Physicians and researchers at CHU Sainte-Justine, Université de Montréal, CHU de Québec, Université Laval, and Hubrecht Institute have discovered a rare disease affecting both heart rate and intestinal movements. The disease, which has been named "Chronic Atrial Intestinal Dysrhythmia syndrome" (CAID), is a serious condition caused by a rare genetic mutation. This finding demonstrates that rhythmic contractions of heart and guts are closely linked by a single gene in the human body, as shown in the study published online on October 5, 2014 in Nature Genetics. The research teams in Canada have also developed a diagnostic test for the CAID syndrome. "This test will identify with certainty the syndrome, which is characterized by the combined presence of various cardiac and intestinal symptoms," said Dr. Gregor Andelfinger, a pediatric cardiologist and researcher at CHU Sainte-Justine "The symptoms are severe, and treatments are very aggressive and invasive,” added Dr.
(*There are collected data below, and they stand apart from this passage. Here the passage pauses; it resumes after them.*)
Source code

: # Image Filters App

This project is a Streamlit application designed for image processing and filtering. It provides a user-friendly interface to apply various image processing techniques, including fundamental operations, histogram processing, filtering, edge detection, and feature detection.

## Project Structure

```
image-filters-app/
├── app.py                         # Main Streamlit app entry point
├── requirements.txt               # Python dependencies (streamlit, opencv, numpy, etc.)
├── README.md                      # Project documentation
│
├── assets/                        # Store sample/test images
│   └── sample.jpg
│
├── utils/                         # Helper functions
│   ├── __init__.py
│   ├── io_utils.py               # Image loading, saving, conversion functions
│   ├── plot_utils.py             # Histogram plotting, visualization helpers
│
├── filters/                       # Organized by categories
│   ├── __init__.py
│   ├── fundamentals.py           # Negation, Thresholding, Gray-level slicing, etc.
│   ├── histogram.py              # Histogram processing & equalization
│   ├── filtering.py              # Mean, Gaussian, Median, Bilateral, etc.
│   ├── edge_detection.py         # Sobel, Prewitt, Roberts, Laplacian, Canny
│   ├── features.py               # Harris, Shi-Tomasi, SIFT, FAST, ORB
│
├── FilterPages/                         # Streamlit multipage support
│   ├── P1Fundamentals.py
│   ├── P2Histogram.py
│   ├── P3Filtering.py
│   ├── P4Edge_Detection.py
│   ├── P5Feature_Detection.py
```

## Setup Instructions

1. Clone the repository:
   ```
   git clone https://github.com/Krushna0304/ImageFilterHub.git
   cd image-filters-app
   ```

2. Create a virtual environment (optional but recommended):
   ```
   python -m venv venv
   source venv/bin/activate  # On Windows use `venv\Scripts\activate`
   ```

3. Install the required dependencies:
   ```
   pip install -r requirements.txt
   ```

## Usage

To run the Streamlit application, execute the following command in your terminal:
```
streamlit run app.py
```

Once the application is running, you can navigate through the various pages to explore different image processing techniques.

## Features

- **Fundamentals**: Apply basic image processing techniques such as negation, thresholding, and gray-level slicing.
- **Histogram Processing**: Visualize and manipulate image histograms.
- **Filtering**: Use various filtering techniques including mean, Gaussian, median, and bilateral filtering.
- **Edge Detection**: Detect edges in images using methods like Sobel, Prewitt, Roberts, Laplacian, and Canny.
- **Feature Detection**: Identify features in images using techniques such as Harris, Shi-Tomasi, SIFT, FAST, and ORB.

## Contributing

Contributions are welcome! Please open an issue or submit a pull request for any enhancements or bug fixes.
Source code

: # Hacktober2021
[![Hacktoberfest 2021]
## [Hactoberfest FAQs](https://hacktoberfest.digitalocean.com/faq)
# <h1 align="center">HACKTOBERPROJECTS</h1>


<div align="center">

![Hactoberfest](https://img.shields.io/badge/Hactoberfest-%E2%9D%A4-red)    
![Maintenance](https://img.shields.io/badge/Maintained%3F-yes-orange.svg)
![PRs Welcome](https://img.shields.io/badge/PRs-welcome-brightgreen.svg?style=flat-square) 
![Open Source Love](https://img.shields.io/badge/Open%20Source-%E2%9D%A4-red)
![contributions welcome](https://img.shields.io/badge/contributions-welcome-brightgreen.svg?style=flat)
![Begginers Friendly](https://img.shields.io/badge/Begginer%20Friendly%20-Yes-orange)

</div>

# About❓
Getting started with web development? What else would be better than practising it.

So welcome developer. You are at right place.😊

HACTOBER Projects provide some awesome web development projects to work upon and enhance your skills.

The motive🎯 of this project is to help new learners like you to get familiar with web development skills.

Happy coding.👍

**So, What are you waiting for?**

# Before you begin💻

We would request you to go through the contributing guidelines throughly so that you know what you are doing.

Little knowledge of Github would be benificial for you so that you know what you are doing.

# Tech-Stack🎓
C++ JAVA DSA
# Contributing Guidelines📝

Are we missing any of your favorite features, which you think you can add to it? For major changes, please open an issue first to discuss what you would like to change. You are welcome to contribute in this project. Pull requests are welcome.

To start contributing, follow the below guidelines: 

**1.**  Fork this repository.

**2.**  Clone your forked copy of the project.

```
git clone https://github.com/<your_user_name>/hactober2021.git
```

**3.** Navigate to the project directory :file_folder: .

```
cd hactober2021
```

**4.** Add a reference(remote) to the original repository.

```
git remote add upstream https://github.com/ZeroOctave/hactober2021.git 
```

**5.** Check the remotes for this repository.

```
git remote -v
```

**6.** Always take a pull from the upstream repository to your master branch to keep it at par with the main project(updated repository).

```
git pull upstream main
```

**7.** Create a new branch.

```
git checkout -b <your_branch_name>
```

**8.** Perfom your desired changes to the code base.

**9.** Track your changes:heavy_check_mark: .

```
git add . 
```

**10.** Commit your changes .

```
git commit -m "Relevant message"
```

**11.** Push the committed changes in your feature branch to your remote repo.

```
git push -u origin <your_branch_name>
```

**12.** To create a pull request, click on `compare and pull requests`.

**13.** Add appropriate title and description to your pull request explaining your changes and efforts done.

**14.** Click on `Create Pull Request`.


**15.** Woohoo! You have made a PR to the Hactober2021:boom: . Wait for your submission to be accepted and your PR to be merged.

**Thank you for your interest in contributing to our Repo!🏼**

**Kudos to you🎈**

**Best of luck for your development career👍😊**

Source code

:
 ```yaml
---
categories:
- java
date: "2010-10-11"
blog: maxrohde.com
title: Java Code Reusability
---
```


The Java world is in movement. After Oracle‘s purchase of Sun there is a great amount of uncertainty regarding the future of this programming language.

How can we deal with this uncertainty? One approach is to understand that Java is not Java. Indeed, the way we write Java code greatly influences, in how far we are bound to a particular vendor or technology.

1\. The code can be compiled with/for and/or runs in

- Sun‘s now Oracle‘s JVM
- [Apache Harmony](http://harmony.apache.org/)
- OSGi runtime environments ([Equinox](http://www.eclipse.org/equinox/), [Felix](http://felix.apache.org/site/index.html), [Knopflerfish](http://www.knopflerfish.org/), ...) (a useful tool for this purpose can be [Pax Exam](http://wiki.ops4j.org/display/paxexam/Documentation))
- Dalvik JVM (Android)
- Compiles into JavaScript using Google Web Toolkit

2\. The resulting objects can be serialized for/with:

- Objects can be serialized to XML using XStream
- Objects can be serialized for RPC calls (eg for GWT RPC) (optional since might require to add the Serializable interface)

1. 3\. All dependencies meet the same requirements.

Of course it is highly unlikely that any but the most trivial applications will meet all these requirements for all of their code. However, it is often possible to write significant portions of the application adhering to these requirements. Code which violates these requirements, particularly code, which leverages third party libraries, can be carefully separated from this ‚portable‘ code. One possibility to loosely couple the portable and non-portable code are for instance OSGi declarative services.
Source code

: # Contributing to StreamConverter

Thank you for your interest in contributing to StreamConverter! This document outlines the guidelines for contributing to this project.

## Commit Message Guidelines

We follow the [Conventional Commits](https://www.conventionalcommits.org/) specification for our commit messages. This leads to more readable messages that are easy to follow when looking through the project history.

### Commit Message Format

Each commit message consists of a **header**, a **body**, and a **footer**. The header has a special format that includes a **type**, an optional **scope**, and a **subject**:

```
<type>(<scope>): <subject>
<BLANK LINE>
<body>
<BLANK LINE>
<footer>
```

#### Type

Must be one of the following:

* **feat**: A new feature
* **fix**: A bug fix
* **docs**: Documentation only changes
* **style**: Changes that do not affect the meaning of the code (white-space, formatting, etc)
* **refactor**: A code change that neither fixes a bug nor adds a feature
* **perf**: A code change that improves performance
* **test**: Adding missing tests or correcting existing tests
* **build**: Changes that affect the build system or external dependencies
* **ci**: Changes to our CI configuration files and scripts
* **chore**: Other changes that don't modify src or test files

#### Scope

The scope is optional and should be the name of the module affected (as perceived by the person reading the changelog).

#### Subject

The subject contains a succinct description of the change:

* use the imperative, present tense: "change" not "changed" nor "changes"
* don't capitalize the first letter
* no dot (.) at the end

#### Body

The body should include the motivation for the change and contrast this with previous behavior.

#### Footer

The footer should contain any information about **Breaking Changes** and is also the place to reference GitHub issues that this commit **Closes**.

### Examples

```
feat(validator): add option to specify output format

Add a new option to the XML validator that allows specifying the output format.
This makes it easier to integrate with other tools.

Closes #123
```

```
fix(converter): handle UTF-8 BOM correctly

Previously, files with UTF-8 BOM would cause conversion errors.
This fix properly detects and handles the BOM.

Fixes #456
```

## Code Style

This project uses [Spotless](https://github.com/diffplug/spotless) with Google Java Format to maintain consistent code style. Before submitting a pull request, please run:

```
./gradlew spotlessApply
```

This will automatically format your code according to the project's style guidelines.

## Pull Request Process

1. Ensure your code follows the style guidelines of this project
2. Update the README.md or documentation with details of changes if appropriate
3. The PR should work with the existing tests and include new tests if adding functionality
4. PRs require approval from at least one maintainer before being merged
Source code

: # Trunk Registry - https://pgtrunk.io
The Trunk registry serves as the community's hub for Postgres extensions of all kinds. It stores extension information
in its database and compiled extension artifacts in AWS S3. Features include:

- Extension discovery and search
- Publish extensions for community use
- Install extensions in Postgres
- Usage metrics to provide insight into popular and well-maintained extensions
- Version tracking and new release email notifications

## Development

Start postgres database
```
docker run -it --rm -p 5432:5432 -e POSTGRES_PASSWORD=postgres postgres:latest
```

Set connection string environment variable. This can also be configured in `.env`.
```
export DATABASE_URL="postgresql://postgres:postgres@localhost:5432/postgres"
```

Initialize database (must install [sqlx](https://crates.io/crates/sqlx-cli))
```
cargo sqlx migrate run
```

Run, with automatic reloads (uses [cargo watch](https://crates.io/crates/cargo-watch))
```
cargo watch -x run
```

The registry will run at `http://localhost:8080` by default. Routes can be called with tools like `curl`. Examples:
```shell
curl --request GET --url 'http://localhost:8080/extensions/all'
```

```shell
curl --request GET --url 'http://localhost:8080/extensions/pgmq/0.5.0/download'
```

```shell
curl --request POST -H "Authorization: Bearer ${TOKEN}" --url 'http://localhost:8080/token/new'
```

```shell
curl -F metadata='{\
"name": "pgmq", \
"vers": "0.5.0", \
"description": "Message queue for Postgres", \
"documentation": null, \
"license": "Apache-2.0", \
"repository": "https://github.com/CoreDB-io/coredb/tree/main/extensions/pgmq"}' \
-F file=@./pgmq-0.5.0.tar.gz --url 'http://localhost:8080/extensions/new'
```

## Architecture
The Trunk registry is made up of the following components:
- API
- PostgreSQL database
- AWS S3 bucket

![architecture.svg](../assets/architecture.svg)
Philippe Chetaille, a pediatric cardiologist and researcher at the University Hospital CHU de Québec." At cardiac level, patients suffer primarily from a slow heart rate, a condition which will require the implantation of a pacemaker for half of them, often as early as in their childhood. At digestive level, a chronic intestinal pseudo-obstruction will often force patients to feed exclusively intravenously. Furthermore, many of them will also have to undergo bowel surgery. By analyzing the DNA of patients of French-Canadian origin and a patient of Scandinavian origin showing both the cardiac and the gastrointestinal condition, the researchers were able to identify a mutation in the gene SGOL1 that is common to all of patients showing both profiles.